Once again we enter the forest, the track winding downhill.

                                                                                                                                               image: Rosalie Hall

Up there in the sunlight, the russet of a pollen laden casuarina waiting for a breeze to carry his gift to the little cones held by the lady beside him.

                                                                                                                               image: Ilyhana Kate Kennedy

Down into the swamp crossing, a little creek gurgling under a boardwalk.

                                                                                                                               image: Ilyhana Kate Kennedy

Soft ferns under white paperbarks, the canopy opening in places to light the swamp.

The track winds up from the swamp and steep downhill again. Ocean is roaring now.
Out onto the long stretch of beach and that unbelievable blue, bordered by Devil's Kitchen one end and Hell's Gates the other, rocky dramatic headlands.

                                                                                                                                               image: Rosalie Hall

Huge rolling viridian, white-capped, curling, thumping into the rocky outcrops, thrashing foam metres into the air.

It's a weekday. Just a few people wandering, or soaking sun. Just one out surfing. Hardly anyone on the beach. We sit and rest, snack on our supplies.
How lucky we are to live here.

A couple of men in wetsuits nearby are picking up their boards and heading out. One of them asks us if we have lip salve. Rose offers the stub of a lipstick. He rubs some on, and they smile and joke with us, then go and contemplate their entry to the ocean.

                                                                                                                                               image: Rosalie Hall

Mid afternoon. Time to return.
We hike the hill, and drop down again to the swamp crossing, up through the forest and out onto the high dunes once more. The light is softer now, the air cooling.

                                                                                                                                              image: Rosalie Hall

The honeyeaters are working the garden, upside down in the sweet banksias, sipping, calling to each other, flying full-pelt, chorusing alto, bass, soprano, tenor.

                                                                                                               image: Ilyhana Kate Kennedy

Velvety blue afternoon shadows glow in the wide white sandtrack.

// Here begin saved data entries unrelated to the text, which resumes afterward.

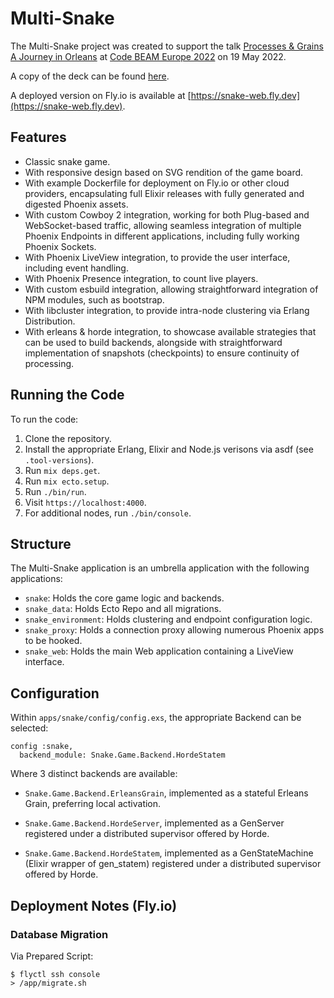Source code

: # Multi-Snake

The Multi-Snake project was created to support the talk [Processes & Grains A Journey in Orleans](https://codesync.global/speaker/evadne-wu/) at [Code BEAM Europe 2022](https://codesync.global/conferences/code-beam-sto-2022/) on 19 May 2022.

A copy of the deck can be found [here](https://speakerdeck.com/evadne/processes-grains-8822ac85-5e67-427c-9186-b9d8baf2d494).

A deployed version on Fly.io is available at [https://snake-web.fly.dev](https://snake-web.fly.dev).

## Features

- Classic snake game.
- With responsive design based on SVG rendition of the game board.
- With example Dockerfile for deployment on Fly.io or other cloud providers, encapsulating full Elixir releases with fully generated and digested Phoenix assets.
- With custom Cowboy 2 integration, working for both Plug-based and WebSocket-based traffic, allowing seamless integration of multiple Phoenix Endpoints in different applications, including fully working Phoenix Sockets.
- With Phoenix LiveView integration, to provide the user interface, including event handling.
- With Phoenix Presence integration, to count live players.
- With custom esbuild integration, allowing straightforward integration of NPM modules, such as bootstrap.
- With libcluster integration, to provide intra-node clustering via Erlang Distribution.
- With erleans & horde integration, to showcase available strategies that can be used to build backends, alongside with straightforward implementation of snapshots (checkpoints) to ensure continuity of processing.

## Running the Code

To run the code:

1. Clone the repository.
2. Install the appropriate Erlang, Elixir and Node.js verisons via asdf (see `.tool-versions`).
3. Run `mix deps.get`.
4. Run `mix ecto.setup`.
5. Run `./bin/run`.
6. Visit `https://localhost:4000`.
7. For additional nodes, run `./bin/console`.

## Structure

The Multi-Snake application is an umbrella application with the following applications:

- `snake`: Holds the core game logic and backends.
- `snake_data`: Holds Ecto Repo and all migrations.
- `snake_environment`: Holds clustering and endpoint configuration logic.
- `snake_proxy`: Holds a connection proxy allowing numerous Phoenix apps to be hooked.
- `snake_web`: Holds the main Web application containing a LiveView interface.

## Configuration

Within `apps/snake/config/config.exs`, the appropriate Backend can be selected:

    config :snake,
      backend_module: Snake.Game.Backend.HordeStatem 

Where 3 distinct backends are available:

- `Snake.Game.Backend.ErleansGrain`, implemented as a stateful Erleans Grain, preferring local activation.

- `Snake.Game.Backend.HordeServer`, implemented as a GenServer registered under a distributed supervisor offered by Horde.

- `Snake.Game.Backend.HordeStatem`, implemented as a GenStateMachine (Elixir wrapper of gen_statem) registered under a distributed supervisor offered by Horde.

## Deployment Notes (Fly.io)

### Database Migration

Via Prepared Script:

    $ flyctl ssh console
    > /app/migrate.sh
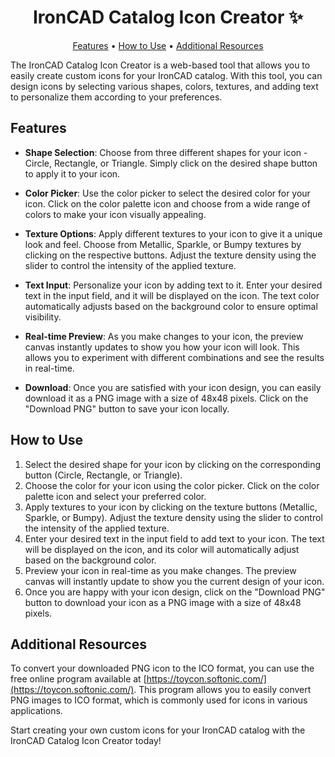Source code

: <h1 align="center">IronCAD Catalog Icon Creator ✨</h1>

<p align="center">
  <a href="#features">Features</a> •
  <a href="#how-to-use">How to Use</a> •
  <a href="#additional-resources">Additional Resources</a>
</p>

The IronCAD Catalog Icon Creator is a web-based tool that allows you to easily create custom icons for your IronCAD catalog. With this tool, you can design icons by selecting various shapes, colors, textures, and adding text to personalize them according to your preferences.

## Features

- **Shape Selection**: Choose from three different shapes for your icon - Circle, Rectangle, or Triangle. Simply click on the desired shape button to apply it to your icon.

- **Color Picker**: Use the color picker to select the desired color for your icon. Click on the color palette icon and choose from a wide range of colors to make your icon visually appealing.

- **Texture Options**: Apply different textures to your icon to give it a unique look and feel. Choose from Metallic, Sparkle, or Bumpy textures by clicking on the respective buttons. Adjust the texture density using the slider to control the intensity of the applied texture.

- **Text Input**: Personalize your icon by adding text to it. Enter your desired text in the input field, and it will be displayed on the icon. The text color automatically adjusts based on the background color to ensure optimal visibility.

- **Real-time Preview**: As you make changes to your icon, the preview canvas instantly updates to show you how your icon will look. This allows you to experiment with different combinations and see the results in real-time.

- **Download**: Once you are satisfied with your icon design, you can easily download it as a PNG image with a size of 48x48 pixels. Click on the "Download PNG" button to save your icon locally.

## How to Use

1. Select the desired shape for your icon by clicking on the corresponding button (Circle, Rectangle, or Triangle).
2. Choose the color for your icon using the color picker. Click on the color palette icon and select your preferred color.
3. Apply textures to your icon by clicking on the texture buttons (Metallic, Sparkle, or Bumpy). Adjust the texture density using the slider to control the intensity of the applied texture.
4. Enter your desired text in the input field to add text to your icon. The text will be displayed on the icon, and its color will automatically adjust based on the background color.
5. Preview your icon in real-time as you make changes. The preview canvas will instantly update to show you the current design of your icon.
6. Once you are happy with your icon design, click on the "Download PNG" button to download your icon as a PNG image with a size of 48x48 pixels.

## Additional Resources

To convert your downloaded PNG icon to the ICO format, you can use the free online program available at [https://toycon.softonic.com/](https://toycon.softonic.com/). This program allows you to easily convert PNG images to ICO format, which is commonly used for icons in various applications.

Start creating your own custom icons for your IronCAD catalog with the IronCAD Catalog Icon Creator today!
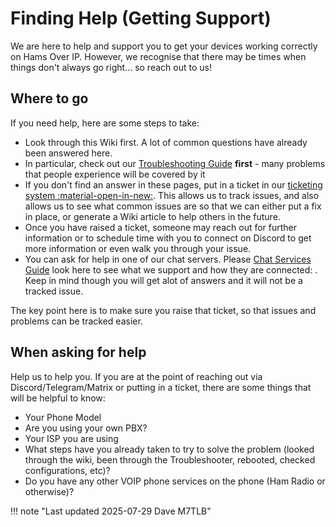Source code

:# Finding Help (Getting Support)

We are here to help and support you to get your devices working correctly on Hams Over IP.  However, we recognise that there may be times when things don't always go right... so reach out to us!

## Where to go

If you need help, here are some steps to take:

* Look through this Wiki first. A lot of common questions have already been answered here.
* In particular, check out our [Troubleshooting Guide](../troubleshooting.md) **first** - many problems that people experience will be covered by it
* If you don't find an answer in these pages, put in a ticket in our [ticketing system :material-open-in-new:](https://helpdesk.hamsoverip.com/osticket/).  This allows us to track issues, and also allows us to see what common issues are so that we can either put a fix in place, or generate a Wiki article to help others in the future.
* Once you have raised a ticket, someone may reach out for further information or to schedule time with you to connect on Discord to get more information or even walk you through your issue.
* You can ask for help in one of our chat servers. Please [Chat Services Guide](./chat-services.md) look here to see what we support and how they are connected: . Keep in mind though you will get alot of answers and it will not be a tracked issue.

The key point here is to make sure you raise that ticket, so that issues and problems can be tracked easier.

## When asking for help

Help us to help you.  If you are at the point of reaching out via Discord/Telegram/Matrix or putting in a ticket, there are some things that will be helpful to know:

* Your Phone Model
* Are you using your own PBX?
* Your ISP you are using
* What steps have you already taken to try to solve the problem (looked through the wiki, been through the Troubleshooter, rebooted, checked configurations, etc)?
* Do you have any other VOIP phone services on the phone (Ham Radio or otherwise)?

!!! note "Last updated 2025-07-29 Dave M7TLB"
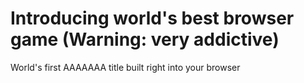 # Introducing world's best browser game (Warning: very addictive)

World's first AAAAAAA title built right into your browser
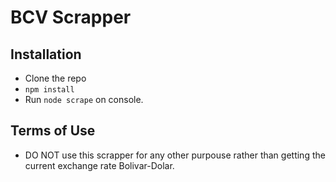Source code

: # BCV Scrapper

## Installation
- Clone the repo
- `npm install`
- Run `node scrape` on console.

## Terms of Use
- DO NOT use this scrapper for any other purpouse rather than getting the current exchange rate Bolivar-Dolar.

Oh look here, a creature trail of little feet and tail.
Back through the garden, into the forest.

Oh my goodness, what's that!
A long segmented worm creature, sliding in the track sand. We move it out of harm's way and it burrows down into the loose sand. How does it do that?

We're nearly out of the forest, emerging into that other world.
Such a gorgeous walk, such a beautiful day.


If you'd like to do this walk, go to the Park Edge Rd entry to Noosa National Park (Sunshine Coast UBD Map 9 Q 17). Take track 5 down to Alexandria Bay. It's around 4.6ks return. Some good tips...stick to the track, take water and snacks. It's a heavenly walk, and if you have energy to spare, start earlier in the day, turn right at the beach and walk up onto the Headland above Lion Rock and Devil's Kitchen. I've seen eagles, dolphins and sea turtles from there. At the right time of year you might also see the whales on the move. Spectacular.
There are no facilities at Alex Bay or along the track. There are no lifesavers, surf is dangerous, swimming very risky. There was no signal on my mobile at Alex Bay, and there is just one fixed radio phone at the end of the track at the beach. So play safe eh.